The records must be returned word for word.

### Excerpted data
────────────────────

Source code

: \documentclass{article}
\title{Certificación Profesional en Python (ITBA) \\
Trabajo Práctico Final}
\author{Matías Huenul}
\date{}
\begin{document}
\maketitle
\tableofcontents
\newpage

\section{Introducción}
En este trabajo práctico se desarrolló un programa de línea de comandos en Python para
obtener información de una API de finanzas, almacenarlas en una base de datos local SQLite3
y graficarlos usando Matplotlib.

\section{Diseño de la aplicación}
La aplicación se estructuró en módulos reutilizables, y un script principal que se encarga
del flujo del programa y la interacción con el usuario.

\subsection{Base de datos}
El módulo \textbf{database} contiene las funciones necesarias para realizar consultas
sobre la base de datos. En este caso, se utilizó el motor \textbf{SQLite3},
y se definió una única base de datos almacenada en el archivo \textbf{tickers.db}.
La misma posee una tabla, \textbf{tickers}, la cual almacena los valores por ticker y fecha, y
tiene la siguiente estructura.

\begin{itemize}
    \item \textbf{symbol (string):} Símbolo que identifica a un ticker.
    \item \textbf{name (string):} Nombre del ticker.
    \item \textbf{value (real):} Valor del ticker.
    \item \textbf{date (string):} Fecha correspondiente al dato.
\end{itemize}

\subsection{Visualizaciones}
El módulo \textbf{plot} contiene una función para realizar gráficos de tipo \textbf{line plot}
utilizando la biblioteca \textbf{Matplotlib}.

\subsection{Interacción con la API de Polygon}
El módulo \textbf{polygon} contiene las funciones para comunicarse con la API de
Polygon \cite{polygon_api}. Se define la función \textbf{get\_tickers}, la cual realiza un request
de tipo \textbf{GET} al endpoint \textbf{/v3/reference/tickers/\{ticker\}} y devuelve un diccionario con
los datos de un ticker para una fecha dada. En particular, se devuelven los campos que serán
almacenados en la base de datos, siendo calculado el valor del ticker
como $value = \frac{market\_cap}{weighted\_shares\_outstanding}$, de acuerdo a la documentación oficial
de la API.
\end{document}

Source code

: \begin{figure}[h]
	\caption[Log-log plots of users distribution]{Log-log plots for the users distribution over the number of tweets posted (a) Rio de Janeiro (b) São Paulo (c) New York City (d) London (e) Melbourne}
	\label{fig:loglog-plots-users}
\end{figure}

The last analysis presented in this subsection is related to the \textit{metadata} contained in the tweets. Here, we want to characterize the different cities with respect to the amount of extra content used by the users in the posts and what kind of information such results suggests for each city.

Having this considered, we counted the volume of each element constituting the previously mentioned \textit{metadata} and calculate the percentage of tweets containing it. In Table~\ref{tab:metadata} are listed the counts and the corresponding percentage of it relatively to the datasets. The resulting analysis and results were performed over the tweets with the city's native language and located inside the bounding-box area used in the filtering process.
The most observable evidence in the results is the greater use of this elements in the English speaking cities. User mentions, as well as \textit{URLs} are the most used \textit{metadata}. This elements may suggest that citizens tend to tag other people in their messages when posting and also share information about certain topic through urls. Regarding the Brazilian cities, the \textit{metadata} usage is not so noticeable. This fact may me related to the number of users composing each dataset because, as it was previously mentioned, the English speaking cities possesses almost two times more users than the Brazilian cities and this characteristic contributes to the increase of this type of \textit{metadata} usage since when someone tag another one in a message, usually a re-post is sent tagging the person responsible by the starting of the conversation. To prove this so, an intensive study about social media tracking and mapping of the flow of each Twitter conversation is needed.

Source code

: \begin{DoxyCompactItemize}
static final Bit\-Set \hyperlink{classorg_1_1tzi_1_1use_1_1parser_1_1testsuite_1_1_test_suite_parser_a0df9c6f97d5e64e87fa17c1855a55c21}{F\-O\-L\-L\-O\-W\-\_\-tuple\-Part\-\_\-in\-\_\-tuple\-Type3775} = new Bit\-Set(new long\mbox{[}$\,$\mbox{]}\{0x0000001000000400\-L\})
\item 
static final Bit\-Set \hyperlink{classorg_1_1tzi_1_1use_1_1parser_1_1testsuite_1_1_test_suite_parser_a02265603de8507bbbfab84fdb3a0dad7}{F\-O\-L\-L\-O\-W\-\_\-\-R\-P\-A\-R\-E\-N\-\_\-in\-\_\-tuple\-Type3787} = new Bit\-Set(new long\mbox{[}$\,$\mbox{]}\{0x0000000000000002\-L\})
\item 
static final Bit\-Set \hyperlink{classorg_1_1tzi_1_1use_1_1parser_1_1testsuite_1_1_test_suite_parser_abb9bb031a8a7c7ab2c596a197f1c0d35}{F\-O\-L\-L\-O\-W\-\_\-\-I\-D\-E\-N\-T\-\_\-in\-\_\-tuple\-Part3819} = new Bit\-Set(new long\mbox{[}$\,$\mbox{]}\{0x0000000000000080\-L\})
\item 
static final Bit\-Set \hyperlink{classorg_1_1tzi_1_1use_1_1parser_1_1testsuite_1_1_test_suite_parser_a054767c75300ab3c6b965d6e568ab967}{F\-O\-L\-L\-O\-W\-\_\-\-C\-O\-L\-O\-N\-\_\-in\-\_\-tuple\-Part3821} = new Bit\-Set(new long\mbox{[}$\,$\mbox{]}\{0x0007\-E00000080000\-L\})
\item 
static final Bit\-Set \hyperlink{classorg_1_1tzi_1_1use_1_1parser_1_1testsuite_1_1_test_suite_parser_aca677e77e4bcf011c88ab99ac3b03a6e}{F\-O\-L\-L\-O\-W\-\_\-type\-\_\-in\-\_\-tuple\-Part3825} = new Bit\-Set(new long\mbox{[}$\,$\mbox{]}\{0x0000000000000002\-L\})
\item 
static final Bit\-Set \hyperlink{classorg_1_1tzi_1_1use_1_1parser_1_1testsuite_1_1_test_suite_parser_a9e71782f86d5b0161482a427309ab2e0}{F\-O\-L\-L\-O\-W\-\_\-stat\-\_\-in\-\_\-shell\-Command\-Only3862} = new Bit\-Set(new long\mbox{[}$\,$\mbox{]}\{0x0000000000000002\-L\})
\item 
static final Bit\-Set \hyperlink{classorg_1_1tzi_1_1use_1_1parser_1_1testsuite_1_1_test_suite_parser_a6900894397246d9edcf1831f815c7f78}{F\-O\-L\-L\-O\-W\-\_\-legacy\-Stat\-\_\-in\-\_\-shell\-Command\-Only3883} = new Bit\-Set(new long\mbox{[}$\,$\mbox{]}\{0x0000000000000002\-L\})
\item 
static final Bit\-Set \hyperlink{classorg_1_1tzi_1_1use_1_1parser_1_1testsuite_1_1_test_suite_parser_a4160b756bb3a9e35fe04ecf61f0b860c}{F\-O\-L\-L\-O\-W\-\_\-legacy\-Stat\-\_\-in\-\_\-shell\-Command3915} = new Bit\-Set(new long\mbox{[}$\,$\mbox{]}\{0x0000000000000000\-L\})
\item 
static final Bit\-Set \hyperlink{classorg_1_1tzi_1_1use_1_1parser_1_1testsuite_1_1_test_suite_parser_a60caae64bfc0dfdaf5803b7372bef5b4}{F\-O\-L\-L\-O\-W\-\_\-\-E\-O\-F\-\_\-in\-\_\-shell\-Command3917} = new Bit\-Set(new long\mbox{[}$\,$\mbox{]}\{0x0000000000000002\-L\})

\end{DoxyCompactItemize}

────────────────────

### Response below
Source code

: \documentclass{article}
\title{Certificación Profesional en Python (ITBA) \\
Trabajo Práctico Final}
\author{Matías Huenul}
\date{}
\begin{document}
\maketitle
\tableofcontents
\newpage

\section{Introducción}
En este trabajo práctico se desarrolló un programa de línea de comandos en Python para
obtener información de una API de finanzas, almacenarlas en una base de datos local SQLite3
y graficarlos usando Matplotlib.

\section{Diseño de la aplicación}
La aplicación se estructuró en módulos reutilizables, y un script principal que se encarga
del flujo del programa y la interacción con el usuario.

\subsection{Base de datos}
El módulo \textbf{database} contiene las funciones necesarias para realizar consultas
sobre la base de datos. En este caso, se utilizó el motor \textbf{SQLite3},
y se definió una única base de datos almacenada en el archivo \textbf{tickers.db}.
La misma posee una tabla, \textbf{tickers}, la cual almacena los valores por ticker y fecha, y
tiene la siguiente estructura.

\begin{itemize}
    \item \textbf{symbol (string):} Símbolo que identifica a un ticker.
    \item \textbf{name (string):} Nombre del ticker.
    \item \textbf{value (real):} Valor del ticker.
    \item \textbf{date (string):} Fecha correspondiente al dato.
\end{itemize}

\subsection{Visualizaciones}
El módulo \textbf{plot} contiene una función para realizar gráficos de tipo \textbf{line plot}
utilizando la biblioteca \textbf{Matplotlib}.

\subsection{Interacción con la API de Polygon}
El módulo \textbf{polygon} contiene las funciones para comunicarse con la API de
Polygon \cite{polygon_api}. Se define la función \textbf{get\_tickers}, la cual realiza un request
de tipo \textbf{GET} al endpoint \textbf{/v3/reference/tickers/\{ticker\}} y devuelve un diccionario con
los datos de un ticker para una fecha dada. En particular, se devuelven los campos que serán
almacenados en la base de datos, siendo calculado el valor del ticker
como $value = \frac{market\_cap}{weighted\_shares\_outstanding}$, de acuerdo a la documentación oficial
de la API.
\end{document}

Source code

: \begin{figure}[h]
	\caption[Log-log plots of users distribution]{Log-log plots for the users distribution over the number of tweets posted (a) Rio de Janeiro (b) São Paulo (c) New York City (d) London (e) Melbourne}
	\label{fig:loglog-plots-users}
\end{figure}

The last analysis presented in this subsection is related to the \textit{metadata} contained in the tweets. Here, we want to characterize the different cities with respect to the amount of extra content used by the users in the posts and what kind of information such results suggests for each city.

Having this considered, we counted the volume of each element constituting the previously mentioned \textit{metadata} and calculate the percentage of tweets containing it. In Table~\ref{tab:metadata} are listed the counts and the corresponding percentage of it relatively to the datasets. The resulting analysis and results were performed over the tweets with the city's native language and located inside the bounding-box area used in the filtering process.
The most observable evidence in the results is the greater use of this elements in the English speaking cities. User mentions, as well as \textit{URLs} are the most used \textit{metadata}. This elements may suggest that citizens tend to tag other people in their messages when posting and also share information about certain topic through urls. Regarding the Brazilian cities, the \textit{metadata} usage is not so noticeable. This fact may me related to the number of users composing each dataset because, as it was previously mentioned, the English speaking cities possesses almost two times more users than the Brazilian cities and this characteristic contributes to the increase of this type of \textit{metadata} usage since when someone tag another one in a message, usually a re-post is sent tagging the person responsible by the starting of the conversation. To prove this so, an intensive study about social media tracking and mapping of the flow of each Twitter conversation is needed.

Source code

: \begin{DoxyCompactItemize}
static final Bit\-Set \hyperlink{classorg_1_1tzi_1_1use_1_1parser_1_1testsuite_1_1_test_suite_parser_a0df9c6f97d5e64e87fa17c1855a55c21}{F\-O\-L\-L\-O\-W\-\_\-tuple\-Part\-\_\-in\-\_\-tuple\-Type3775} = new Bit\-Set(new long\mbox{[}$\,$\mbox{]}\{0x0000001000000400\-L\})
\item 
static final Bit\-Set \hyperlink{classorg_1_1tzi_1_1use_1_1parser_1_1testsuite_1_1_test_suite_parser_a02265603de8507bbbfab84fdb3a0dad7}{F\-O\-L\-L\-O\-W\-\_\-\-R\-P\-A\-R\-E\-N\-\_\-in\-\_\-tuple\-Type3787} = new Bit\-Set(new long\mbox{[}$\,$\mbox{]}\{0x0000000000000002\-L\})
\item 
static final Bit\-Set \hyperlink{classorg_1_1tzi_1_1use_1_1parser_1_1testsuite_1_1_test_suite_parser_abb9bb031a8a7c7ab2c596a197f1c0d35}{F\-O\-L\-L\-O\-W\-\_\-\-I\-D\-E\-N\-T\-\_\-in\-\_\-tuple\-Part3819} = new Bit\-Set(new long\mbox{[}$\,$\mbox{]}\{0x0000000000000080\-L\})
\item 
static final Bit\-Set \hyperlink{classorg_1_1tzi_1_1use_1_1parser_1_1testsuite_1_1_test_suite_parser_a054767c75300ab3c6b965d6e568ab967}{F\-O\-L\-L\-O\-W\-\_\-\-C\-O\-L\-O\-N\-\_\-in\-\_\-tuple\-Part3821} = new Bit\-Set(new long\mbox{[}$\,$\mbox{]}\{0x0007\-E00000080000\-L\})
\item 
static final Bit\-Set \hyperlink{classorg_1_1tzi_1_1use_1_1parser_1_1testsuite_1_1_test_suite_parser_aca677e77e4bcf011c88ab99ac3b03a6e}{F\-O\-L\-L\-O\-W\-\_\-type\-\_\-in\-\_\-tuple\-Part3825} = new Bit\-Set(new long\mbox{[}$\,$\mbox{]}\{0x0000000000000002\-L\})
\item 
static final Bit\-Set \hyperlink{classorg_1_1tzi_1_1use_1_1parser_1_1testsuite_1_1_test_suite_parser_a9e71782f86d5b0161482a427309ab2e0}{F\-O\-L\-L\-O\-W\-\_\-stat\-\_\-in\-\_\-shell\-Command\-Only3862} = new Bit\-Set(new long\mbox{[}$\,$\mbox{]}\{0x0000000000000002\-L\})
\item 
static final Bit\-Set \hyperlink{classorg_1_1tzi_1_1use_1_1parser_1_1testsuite_1_1_test_suite_parser_a6900894397246d9edcf1831f815c7f78}{F\-O\-L\-L\-O\-W\-\_\-legacy\-Stat\-\_\-in\-\_\-shell\-Command\-Only3883} = new Bit\-Set(new long\mbox{[}$\,$\mbox{]}\{0x0000000000000002\-L\})
\item 
static final Bit\-Set \hyperlink{classorg_1_1tzi_1_1use_1_1parser_1_1testsuite_1_1_test_suite_parser_a4160b756bb3a9e35fe04ecf61f0b860c}{F\-O\-L\-L\-O\-W\-\_\-legacy\-Stat\-\_\-in\-\_\-shell\-Command3915} = new Bit\-Set(new long\mbox{[}$\,$\mbox{]}\{0x0000000000000000\-L\})
\item 
static final Bit\-Set \hyperlink{classorg_1_1tzi_1_1use_1_1parser_1_1testsuite_1_1_test_suite_parser_a60caae64bfc0dfdaf5803b7372bef5b4}{F\-O\-L\-L\-O\-W\-\_\-\-E\-O\-F\-\_\-in\-\_\-shell\-Command3917} = new Bit\-Set(new long\mbox{[}$\,$\mbox{]}\{0x0000000000000002\-L\})

\end{DoxyCompactItemize}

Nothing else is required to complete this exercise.